Рецензенты «Луны с правой стороны» не могли определиться, как прочитать характер Тани – как крестьянский, то есть предрасположенный к собственническому умонастроению, или как поверхностно-пролетарский, прикрывающий отсутствие веры в коммунизм цветистой революционной риторикой. Критик Георгий Васильевич Якубовский потратил немало чернил, возлагая вину в упадочничестве Тани на наследство ее отца-кулака[1596]. Его собрат по перу Полонский, напротив, предпочитал трактовать Таню как жертву влияния городской атмосферы с ее «разлагающим» мелкобуржуазным влиянием и противным «советским чиновничеством». В Тане налицо «самоковыряние, пресловутый самоанализ, рефлексия, которыми страдала русская интеллигенция»[1597]. Так или иначе, нэповская студенческая среда виделась объединяющей в себе худшие черты обоих миров: как сомневающихся крестьян, так и деклассированных пролетариев[1598].
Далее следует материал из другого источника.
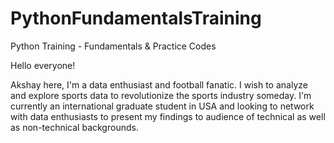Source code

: # PythonFundamentalsTraining
Python Training - Fundamentals &amp; Practice Codes

Hello everyone!

Akshay here, I'm a data enthusiast and football fanatic. I wish to analyze and explore sports data to revolutionize the sports industry someday.
I'm currently an international graduate student in USA and looking to network with data enthusiasts to present my findings to audience of technical as well as non-technical backgrounds.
Типизация героини у Малашкина соответствует описанию расколотого студента у Макарова. Речь шла о «волях разного напряжения». На одном конце «полупаралитические разновидности Обломова», люди с «больною волею», Гамлеты, Манфреды, «нытики» и Оберманы – «иногда почти комические, иногда полные грозного величия и трагизма». На другом конце – «колоссы упорства, настойчивости, упрямства, мученической выносливости и неутомимой активности, переходящей в болезненное „и жить торопится, и чувствовать спешит“». Помимо пестроты воль были и «многообразные комплексы чувств». Среди студентов одного возраста и, на первый взгляд, одной среды можно было найти «различные оттенки жизни чувства. Тут окажутся и натуры с уклоном почти к сентиментальности, нежные, кроткие и уравновешенные, и натуры порывистые, с резко определившейся мужественностью, суровые, даже с оттенком жесткости, если не жестокости». На минуту Макарову показалось, что только психолог-идеалист, для которого личность – это нечто самовыражающееся, независимое от ее окружения, мог разобраться в кризисе студенческого самопонимания. На деле же оказывается, что марксистская социология и тут оказалась самой прозорливой. «При продолжительном и осторожном наблюдении… Манфреды и Гамлеты роковым образом группируются, как линии железных опилок вокруг полюсов магнита, вокруг социально-экономических признаков мелкого мещанства». Макаров видел причинную линию. Вначале «отец мелкий чиновник, железнодорожный, конторский служащий, мелкий собственник». Затем разорение, перелом в «благоденственном бытии» на почве воспоминаний о «„мещанском счастье“ детства, резкое столкновение с революцией, некоторые стороны которой все же чужды, а другие – экономически враждебны». Результат: «…психическая шаткость, ранняя жизненная усталость, незнание, куда идти. Этот тип – в крайних своих выявлениях – или недолгий гость на рабфаке, или теряет свой „манфредизм“, свою „разочарованность“»[1599]. Так возникал студент-индивидуалист, «тип авантюриста, беспокойного, нервного, неуравновешенного юноши, не лишенного дарований, но обыкновенно ленивого, неустойчивого и лишенного руководящих задач и жизненных целей». Этот тип охватывал широкий спектр моральных обликов, «начиная с обыкновенного бродяги-неудачника, перекати-поле с юных лет и кончая моральным анархистом, полубандитским типом, который при первом для него удобном повороте обстоятельств может стать крайне опасным социальным элементом»[1600].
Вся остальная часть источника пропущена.